(Beginning of RECORDS FOR THIS EXERCISE)
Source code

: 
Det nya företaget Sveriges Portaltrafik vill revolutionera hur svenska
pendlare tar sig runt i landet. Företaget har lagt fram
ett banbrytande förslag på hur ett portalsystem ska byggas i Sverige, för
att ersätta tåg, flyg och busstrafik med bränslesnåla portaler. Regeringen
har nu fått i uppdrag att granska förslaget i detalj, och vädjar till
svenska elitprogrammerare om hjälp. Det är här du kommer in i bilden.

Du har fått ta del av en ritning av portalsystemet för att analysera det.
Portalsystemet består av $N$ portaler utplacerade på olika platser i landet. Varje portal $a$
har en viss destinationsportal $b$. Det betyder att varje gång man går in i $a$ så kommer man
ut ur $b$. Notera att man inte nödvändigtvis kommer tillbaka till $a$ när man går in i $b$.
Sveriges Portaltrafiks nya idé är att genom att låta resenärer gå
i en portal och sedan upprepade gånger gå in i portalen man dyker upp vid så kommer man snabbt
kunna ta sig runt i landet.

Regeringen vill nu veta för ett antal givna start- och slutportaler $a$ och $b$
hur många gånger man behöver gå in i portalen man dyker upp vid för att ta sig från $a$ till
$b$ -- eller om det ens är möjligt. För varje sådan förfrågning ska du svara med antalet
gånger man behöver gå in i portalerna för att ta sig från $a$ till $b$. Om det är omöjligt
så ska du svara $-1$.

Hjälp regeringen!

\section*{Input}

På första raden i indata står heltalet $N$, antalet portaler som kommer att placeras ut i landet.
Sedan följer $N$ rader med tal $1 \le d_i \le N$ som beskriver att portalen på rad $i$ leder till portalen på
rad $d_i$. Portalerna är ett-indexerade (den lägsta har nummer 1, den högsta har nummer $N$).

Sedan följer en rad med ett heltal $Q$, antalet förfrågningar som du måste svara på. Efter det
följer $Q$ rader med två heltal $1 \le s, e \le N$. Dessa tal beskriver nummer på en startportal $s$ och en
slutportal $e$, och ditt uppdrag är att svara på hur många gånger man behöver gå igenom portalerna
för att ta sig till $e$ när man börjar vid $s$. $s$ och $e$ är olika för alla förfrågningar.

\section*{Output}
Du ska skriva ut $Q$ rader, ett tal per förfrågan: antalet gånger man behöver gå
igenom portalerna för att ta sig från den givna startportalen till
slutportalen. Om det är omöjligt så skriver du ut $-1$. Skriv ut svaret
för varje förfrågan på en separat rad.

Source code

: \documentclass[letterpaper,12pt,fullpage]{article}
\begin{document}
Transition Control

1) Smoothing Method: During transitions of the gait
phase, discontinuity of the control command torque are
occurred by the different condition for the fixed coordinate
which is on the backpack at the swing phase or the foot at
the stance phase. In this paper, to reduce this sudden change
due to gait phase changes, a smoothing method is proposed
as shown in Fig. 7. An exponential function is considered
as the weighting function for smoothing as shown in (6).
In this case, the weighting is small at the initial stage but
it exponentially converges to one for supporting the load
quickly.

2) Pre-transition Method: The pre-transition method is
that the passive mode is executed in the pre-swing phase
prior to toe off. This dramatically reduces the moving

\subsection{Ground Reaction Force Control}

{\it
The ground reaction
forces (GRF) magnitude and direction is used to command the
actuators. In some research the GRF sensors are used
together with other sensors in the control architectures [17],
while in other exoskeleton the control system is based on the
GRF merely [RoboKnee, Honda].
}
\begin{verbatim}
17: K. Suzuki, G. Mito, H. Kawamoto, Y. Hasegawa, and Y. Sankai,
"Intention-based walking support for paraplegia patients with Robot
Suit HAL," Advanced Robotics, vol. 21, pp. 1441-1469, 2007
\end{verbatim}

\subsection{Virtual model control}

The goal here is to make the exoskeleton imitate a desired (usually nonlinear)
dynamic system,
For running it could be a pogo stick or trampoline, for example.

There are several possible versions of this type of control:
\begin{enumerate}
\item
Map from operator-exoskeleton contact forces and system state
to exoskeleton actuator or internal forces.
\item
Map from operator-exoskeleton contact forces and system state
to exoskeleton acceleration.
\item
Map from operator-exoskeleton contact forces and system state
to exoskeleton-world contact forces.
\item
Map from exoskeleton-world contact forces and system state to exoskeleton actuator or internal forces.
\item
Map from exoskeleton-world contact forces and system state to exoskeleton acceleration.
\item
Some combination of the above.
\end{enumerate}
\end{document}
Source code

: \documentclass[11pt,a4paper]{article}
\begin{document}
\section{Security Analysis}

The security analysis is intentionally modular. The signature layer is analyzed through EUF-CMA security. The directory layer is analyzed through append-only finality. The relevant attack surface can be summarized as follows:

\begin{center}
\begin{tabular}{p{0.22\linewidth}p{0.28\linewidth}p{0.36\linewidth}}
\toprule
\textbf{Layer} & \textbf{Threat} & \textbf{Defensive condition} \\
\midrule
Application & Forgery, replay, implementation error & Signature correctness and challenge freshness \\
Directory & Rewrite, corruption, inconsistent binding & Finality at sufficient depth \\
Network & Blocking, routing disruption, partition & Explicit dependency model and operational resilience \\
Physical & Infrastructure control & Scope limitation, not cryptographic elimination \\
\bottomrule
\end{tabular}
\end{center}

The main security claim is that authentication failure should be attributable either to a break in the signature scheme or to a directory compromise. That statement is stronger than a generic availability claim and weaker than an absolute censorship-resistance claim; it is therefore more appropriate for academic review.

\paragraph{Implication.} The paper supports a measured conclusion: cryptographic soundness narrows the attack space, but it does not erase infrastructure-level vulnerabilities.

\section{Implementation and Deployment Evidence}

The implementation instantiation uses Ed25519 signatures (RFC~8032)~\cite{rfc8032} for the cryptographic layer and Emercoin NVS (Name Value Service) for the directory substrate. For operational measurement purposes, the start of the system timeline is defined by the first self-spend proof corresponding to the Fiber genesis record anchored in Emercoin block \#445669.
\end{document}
(End of RECORDS FOR THIS EXERCISE)
WORK REQUIRED »
Which of the lines above include the word "fått"? List those lines.

EXPECTED ANSWER »
har nu fått i uppdrag att granska förslaget i detalj, och vädjar till
Du har fått ta del av en ritning av portalsystemet för att analysera det.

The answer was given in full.